Exercise:
Print the records exactly and in full, please; the pictures stay out.

(Source texts of formatted documents)
******************************

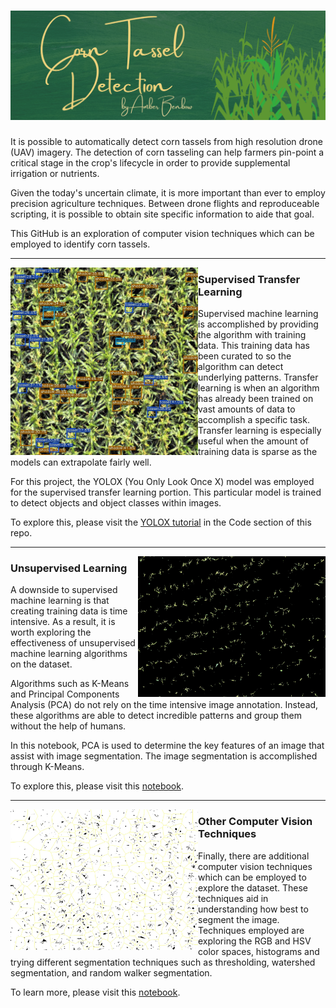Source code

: # [![repoheader](https://github.com/lxpetrik/Corn-Tassel-Detection/blob/main/ReadMe%20Graphics/repoheader.png)](https://amberbenbow.com)

It is possible to automatically detect corn tassels from high resolution drone (UAV) imagery. The detection of corn tasseling can help farmers pin-point a critical stage in the crop\'s lifecycle in order to provide supplemental irrigation or nutrients. 

Given the today's uncertain climate, it is more important than ever to employ precision agriculture techniques. Between drone flights and reproduceable scripting, it is possible to obtain site specific information to aide that goal.

This GitHub is an exploration of computer vision techniques which can be employed to identify corn tassels.


  ---
 
<p>
  <a href="https://github.com/lxpetrik/Corn-Tassel-Detection/blob/main/Code/YOLOX_on_Corn_Tassels_Original_Tutorial.ipynb"><img width="300" align='left' src="https://github.com/lxpetrik/Corn-Tassel-Detection/blob/main/ReadMe%20Graphics/transferlearning.png"></a>
</p>
   
### Supervised Transfer Learning

Supervised machine learning is accomplished by providing the algorithm with training data. This training data has been curated to so the algorithm can detect underlying patterns. Transfer learning is when an algorithm has already been trained on vast amounts of data to accomplish a specific task. Transfer learning is especially useful when the amount of training data is sparse as the models can extrapolate fairly well.

For this project, the YOLOX (You Only Look Once X) model was employed for the supervised transfer learning portion. This particular model is trained to detect objects and object classes within images. 

To explore this, please visit the [YOLOX tutorial](https://github.com/lxpetrik/Corn-Tassel-Detection/blob/main/Code/YOLOX_on_Corn_Tassels_Original_Tutorial.ipynb) in the Code section of this repo.

 ---

<p>
  <a href="https://github.com/lxpetrik/Corn-Tassel-Detection/blob/main/Code/Corn%20Tassel%20Detection%20Techniques%2C%20part%202.ipynb"><img width="300" align='right' src="https://github.com/lxpetrik/Corn-Tassel-Detection/blob/main/ReadMe%20Graphics/kmeanscluster.jpg"></a>
</p>
 

### Unsupervised Learning

A downside to supervised machine learning is that creating training data is time intensive. As a result, it is worth exploring the effectiveness of unsupervised machine learning algorithms on the dataset. 

Algorithms such as K-Means and Principal Components Analysis (PCA) do not rely on the time intensive image annotation. Instead, these algorithms are able to detect incredible patterns and group them without the help of humans. 

In this notebook, PCA is used to determine the key features of an image that assist with image segmentation. The image segmentation is accomplished through K-Means. 

To explore this, please visit this [notebook](https://github.com/lxpetrik/Corn-Tassel-Detection/blob/main/Code/Corn%20Tassel%20Detection%20Techniques%2C%20part%202.ipynb).

---

<p>
  <a href="https://github.com/lxpetrik/Corn-Tassel-Detection/blob/main/Code/Corn%20Tassel%20Detection%20Techniques%2C%20part%201.ipynb"><img width="300" align='left' src="https://github.com/lxpetrik/Corn-Tassel-Detection/blob/main/ReadMe%20Graphics/tasselsegmentation.jpg"></a>
</p>

### Other Computer Vision Techniques

Finally, there are additional computer vision techniques which can be employed to explore the dataset. These techniques aid in understanding how best to segment the image. Techniques employed are exploring the RGB and HSV color spaces, histograms and trying different segmentation techniques such as thresholding, watershed segmentation, and random walker segmentation. 

To learn more, please visit this [notebook](https://github.com/lxpetrik/Corn-Tassel-Detection/blob/main/Code/Corn%20Tassel%20Detection%20Techniques%2C%20part%201.ipynb).
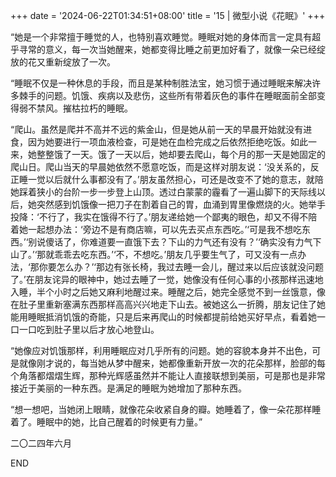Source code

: +++
date = '2024-06-22T01:34:51+08:00'
title = '15 | 微型小说《花眠》'
+++

“她是一个非常擅于睡觉的人，也特别喜欢睡觉。睡眠对她的身体而言一定具有超乎寻常的意义，每一次当她醒来，她都变得比睡之前更加好看了，就像一朵已经绽放的花又重新绽放了一次。

“睡眠不仅是一种休息的手段，而且是某种制胜法宝，她习惯于通过睡眠来解决许多棘手的问题。饥饿、疾病以及悲伤，这些所有带着灰色的事件在睡眠面前全部变得弱不禁风。摧枯拉朽的睡眠。

“爬山。虽然是爬并不高并不远的紫金山，但是她从前一天的早晨开始就没有进食，因为她要进行一项血液检查，可是她在血检完成之后依然拒绝吃饭。如此一来，她整整饿了一天。饿了一天以后，她却要去爬山，每个月的那一天是她固定的爬山日。爬山当天的早晨她依然不愿意吃饭，而是这样对朋友说：‘没关系的，反正睡一觉以后就什么事都没有了。’朋友虽然担心，可还是改变不了她的意志，就陪她踩着狭小的台阶一步一步登上山顶。透过白蒙蒙的霾看了一遍山脚下的天际线以后，她突然感到饥饿像一把刀子在割着自己的胃，血涌到胃里像燃烧的火。她举手投降：‘不行了，我实在饿得不行了。’朋友递给她一个鄙夷的眼色，却又不得不陪着她一起想办法：‘旁边不是有商店嘛，可以先去买点东西吃。’‘可是我不想吃东西。’‘别说傻话了，你难道要一直饿下去？下山的力气还有没有？’‘确实没有力气下山了。’‘那就乖乖去吃东西。’‘不，不想吃。’朋友几乎要生气了，可又没有一点办法，‘那你要怎么办？’‘那边有张长椅，我过去睡一会儿，醒过来以后应该就没问题了。’在朋友诧异的眼神中，她过去睡了一觉，她像没有任何心事的小孩那样迅速地入睡，半个小时之后她又麻利地醒过来。睡醒之后，她完全感觉不到一丝饿意，像在肚子里重新塞满东西那样高高兴兴地走下山去。被她这么一折腾，朋友记住了她能用睡眠抵消饥饿的奇能，只是后来再爬山的时候都提前给她买好早点，看着她一口一口吃到肚子里以后才放心地登山。

“她像应对饥饿那样，利用睡眠应对几乎所有的问题。她的容貌本身并不出色，可是就像刚才说的，每当她从梦中醒来，她都像重新开放一次的花朵那样，脸部的每个角落都熠熠生辉，那种光辉感虽然并不能让人直接联想到美丽，可是那也是非常接近于美丽的一种东西。是满足的睡眠为她增加了那种东西。

“想一想吧，当她闭上眼睛，就像花朵收紧自身的瓣。她睡着了，像一朵花那样睡着了。睡眠中的她，比自己醒着的时候更有力量。”

二〇二四年六月

END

******************************

Task result:
Source code

: # [![repoheader](https://github.com/lxpetrik/Corn-Tassel-Detection/blob/main/ReadMe%20Graphics/repoheader.png)](https://amberbenbow.com)

It is possible to automatically detect corn tassels from high resolution drone (UAV) imagery. The detection of corn tasseling can help farmers pin-point a critical stage in the crop\'s lifecycle in order to provide supplemental irrigation or nutrients. 

Given the today's uncertain climate, it is more important than ever to employ precision agriculture techniques. Between drone flights and reproduceable scripting, it is possible to obtain site specific information to aide that goal.

This GitHub is an exploration of computer vision techniques which can be employed to identify corn tassels.


  ---
 
<p>
  <a href="https://github.com/lxpetrik/Corn-Tassel-Detection/blob/main/Code/YOLOX_on_Corn_Tassels_Original_Tutorial.ipynb"><img width="300" align='left' src="https://github.com/lxpetrik/Corn-Tassel-Detection/blob/main/ReadMe%20Graphics/transferlearning.png"></a>
</p>
   
### Supervised Transfer Learning

Supervised machine learning is accomplished by providing the algorithm with training data. This training data has been curated to so the algorithm can detect underlying patterns. Transfer learning is when an algorithm has already been trained on vast amounts of data to accomplish a specific task. Transfer learning is especially useful when the amount of training data is sparse as the models can extrapolate fairly well.

For this project, the YOLOX (You Only Look Once X) model was employed for the supervised transfer learning portion. This particular model is trained to detect objects and object classes within images. 

To explore this, please visit the [YOLOX tutorial](https://github.com/lxpetrik/Corn-Tassel-Detection/blob/main/Code/YOLOX_on_Corn_Tassels_Original_Tutorial.ipynb) in the Code section of this repo.

 ---

<p>
  <a href="https://github.com/lxpetrik/Corn-Tassel-Detection/blob/main/Code/Corn%20Tassel%20Detection%20Techniques%2C%20part%202.ipynb"><img width="300" align='right' src="https://github.com/lxpetrik/Corn-Tassel-Detection/blob/main/ReadMe%20Graphics/kmeanscluster.jpg"></a>
</p>
 

### Unsupervised Learning

A downside to supervised machine learning is that creating training data is time intensive. As a result, it is worth exploring the effectiveness of unsupervised machine learning algorithms on the dataset. 

Algorithms such as K-Means and Principal Components Analysis (PCA) do not rely on the time intensive image annotation. Instead, these algorithms are able to detect incredible patterns and group them without the help of humans. 

In this notebook, PCA is used to determine the key features of an image that assist with image segmentation. The image segmentation is accomplished through K-Means. 

To explore this, please visit this [notebook](https://github.com/lxpetrik/Corn-Tassel-Detection/blob/main/Code/Corn%20Tassel%20Detection%20Techniques%2C%20part%202.ipynb).

---

<p>
  <a href="https://github.com/lxpetrik/Corn-Tassel-Detection/blob/main/Code/Corn%20Tassel%20Detection%20Techniques%2C%20part%201.ipynb"><img width="300" align='left' src="https://github.com/lxpetrik/Corn-Tassel-Detection/blob/main/ReadMe%20Graphics/tasselsegmentation.jpg"></a>
</p>

### Other Computer Vision Techniques

Finally, there are additional computer vision techniques which can be employed to explore the dataset. These techniques aid in understanding how best to segment the image. Techniques employed are exploring the RGB and HSV color spaces, histograms and trying different segmentation techniques such as thresholding, watershed segmentation, and random walker segmentation. 

To learn more, please visit this [notebook](https://github.com/lxpetrik/Corn-Tassel-Detection/blob/main/Code/Corn%20Tassel%20Detection%20Techniques%2C%20part%201.ipynb).
Source code

: +++
date = '2024-06-22T01:34:51+08:00'
title = '15 | 微型小说《花眠》'
+++

“她是一个非常擅于睡觉的人，也特别喜欢睡觉。睡眠对她的身体而言一定具有超乎寻常的意义，每一次当她醒来，她都变得比睡之前更加好看了，就像一朵已经绽放的花又重新绽放了一次。

“睡眠不仅是一种休息的手段，而且是某种制胜法宝，她习惯于通过睡眠来解决许多棘手的问题。饥饿、疾病以及悲伤，这些所有带着灰色的事件在睡眠面前全部变得弱不禁风。摧枯拉朽的睡眠。

“爬山。虽然是爬并不高并不远的紫金山，但是她从前一天的早晨开始就没有进食，因为她要进行一项血液检查，可是她在血检完成之后依然拒绝吃饭。如此一来，她整整饿了一天。饿了一天以后，她却要去爬山，每个月的那一天是她固定的爬山日。爬山当天的早晨她依然不愿意吃饭，而是这样对朋友说：‘没关系的，反正睡一觉以后就什么事都没有了。’朋友虽然担心，可还是改变不了她的意志，就陪她踩着狭小的台阶一步一步登上山顶。透过白蒙蒙的霾看了一遍山脚下的天际线以后，她突然感到饥饿像一把刀子在割着自己的胃，血涌到胃里像燃烧的火。她举手投降：‘不行了，我实在饿得不行了。’朋友递给她一个鄙夷的眼色，却又不得不陪着她一起想办法：‘旁边不是有商店嘛，可以先去买点东西吃。’‘可是我不想吃东西。’‘别说傻话了，你难道要一直饿下去？下山的力气还有没有？’‘确实没有力气下山了。’‘那就乖乖去吃东西。’‘不，不想吃。’朋友几乎要生气了，可又没有一点办法，‘那你要怎么办？’‘那边有张长椅，我过去睡一会儿，醒过来以后应该就没问题了。’在朋友诧异的眼神中，她过去睡了一觉，她像没有任何心事的小孩那样迅速地入睡，半个小时之后她又麻利地醒过来。睡醒之后，她完全感觉不到一丝饿意，像在肚子里重新塞满东西那样高高兴兴地走下山去。被她这么一折腾，朋友记住了她能用睡眠抵消饥饿的奇能，只是后来再爬山的时候都提前给她买好早点，看着她一口一口吃到肚子里以后才放心地登山。

“她像应对饥饿那样，利用睡眠应对几乎所有的问题。她的容貌本身并不出色，可是就像刚才说的，每当她从梦中醒来，她都像重新开放一次的花朵那样，脸部的每个角落都熠熠生辉，那种光辉感虽然并不能让人直接联想到美丽，可是那也是非常接近于美丽的一种东西。是满足的睡眠为她增加了那种东西。

“想一想吧，当她闭上眼睛，就像花朵收紧自身的瓣。她睡着了，像一朵花那样睡着了。睡眠中的她，比自己醒着的时候更有力量。”

二〇二四年六月

END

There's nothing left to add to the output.